* [Information shown]
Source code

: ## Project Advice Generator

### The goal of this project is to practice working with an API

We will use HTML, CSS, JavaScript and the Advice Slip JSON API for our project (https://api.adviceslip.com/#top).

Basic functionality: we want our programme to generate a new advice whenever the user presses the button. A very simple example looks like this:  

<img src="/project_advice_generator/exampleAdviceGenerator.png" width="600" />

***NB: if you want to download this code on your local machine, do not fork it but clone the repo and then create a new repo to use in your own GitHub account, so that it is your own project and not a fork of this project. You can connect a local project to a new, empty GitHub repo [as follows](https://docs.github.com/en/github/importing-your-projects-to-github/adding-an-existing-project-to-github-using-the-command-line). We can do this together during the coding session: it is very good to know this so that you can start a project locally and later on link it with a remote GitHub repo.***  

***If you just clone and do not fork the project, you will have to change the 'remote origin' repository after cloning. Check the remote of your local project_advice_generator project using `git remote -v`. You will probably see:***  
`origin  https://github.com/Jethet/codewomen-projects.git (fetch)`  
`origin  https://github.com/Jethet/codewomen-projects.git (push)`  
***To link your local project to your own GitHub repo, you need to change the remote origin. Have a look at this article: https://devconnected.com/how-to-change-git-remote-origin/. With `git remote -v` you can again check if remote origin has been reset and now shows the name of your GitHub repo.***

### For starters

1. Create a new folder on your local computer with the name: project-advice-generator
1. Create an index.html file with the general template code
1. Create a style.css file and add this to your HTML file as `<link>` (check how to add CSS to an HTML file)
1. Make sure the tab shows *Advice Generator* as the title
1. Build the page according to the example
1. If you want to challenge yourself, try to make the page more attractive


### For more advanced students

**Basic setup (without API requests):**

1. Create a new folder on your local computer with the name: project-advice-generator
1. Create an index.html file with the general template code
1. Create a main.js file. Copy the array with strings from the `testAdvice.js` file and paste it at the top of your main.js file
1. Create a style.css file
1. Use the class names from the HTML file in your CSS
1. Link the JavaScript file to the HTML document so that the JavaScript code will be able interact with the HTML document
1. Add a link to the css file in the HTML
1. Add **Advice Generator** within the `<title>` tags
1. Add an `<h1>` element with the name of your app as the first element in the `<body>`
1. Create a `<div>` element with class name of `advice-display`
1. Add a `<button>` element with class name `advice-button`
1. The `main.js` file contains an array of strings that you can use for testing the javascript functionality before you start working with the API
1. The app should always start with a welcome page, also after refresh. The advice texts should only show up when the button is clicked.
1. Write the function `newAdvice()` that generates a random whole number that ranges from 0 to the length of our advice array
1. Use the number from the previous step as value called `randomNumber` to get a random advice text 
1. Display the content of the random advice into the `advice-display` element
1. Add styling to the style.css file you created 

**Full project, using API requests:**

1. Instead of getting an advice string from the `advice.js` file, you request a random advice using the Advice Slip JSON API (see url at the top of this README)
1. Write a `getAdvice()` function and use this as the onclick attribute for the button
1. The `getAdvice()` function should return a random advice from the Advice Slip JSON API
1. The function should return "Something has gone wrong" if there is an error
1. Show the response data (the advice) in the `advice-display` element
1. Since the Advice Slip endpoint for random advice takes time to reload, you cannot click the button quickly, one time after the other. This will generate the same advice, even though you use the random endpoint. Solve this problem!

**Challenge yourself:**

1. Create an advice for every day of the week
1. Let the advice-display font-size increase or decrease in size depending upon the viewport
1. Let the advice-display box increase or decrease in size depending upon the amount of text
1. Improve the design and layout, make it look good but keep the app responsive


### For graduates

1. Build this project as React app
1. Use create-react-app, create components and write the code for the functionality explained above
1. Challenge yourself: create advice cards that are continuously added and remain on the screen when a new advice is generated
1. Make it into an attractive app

* [Exercise prompt] The lines to return are those in the material above that hold "change".

* [Result for this task]
***If you just clone and do not fork the project, you will have to change the 'remote origin' repository after cloning. Check the remote of your local project_advice_generator project using `git remote -v`. You will probably see:***  
***To link your local project to your own GitHub repo, you need to change the remote origin. Have a look at this article: https://devconnected.com/how-to-change-git-remote-origin/. With `git remote -v` you can again check if remote origin has been reset and now shows the name of your GitHub repo.***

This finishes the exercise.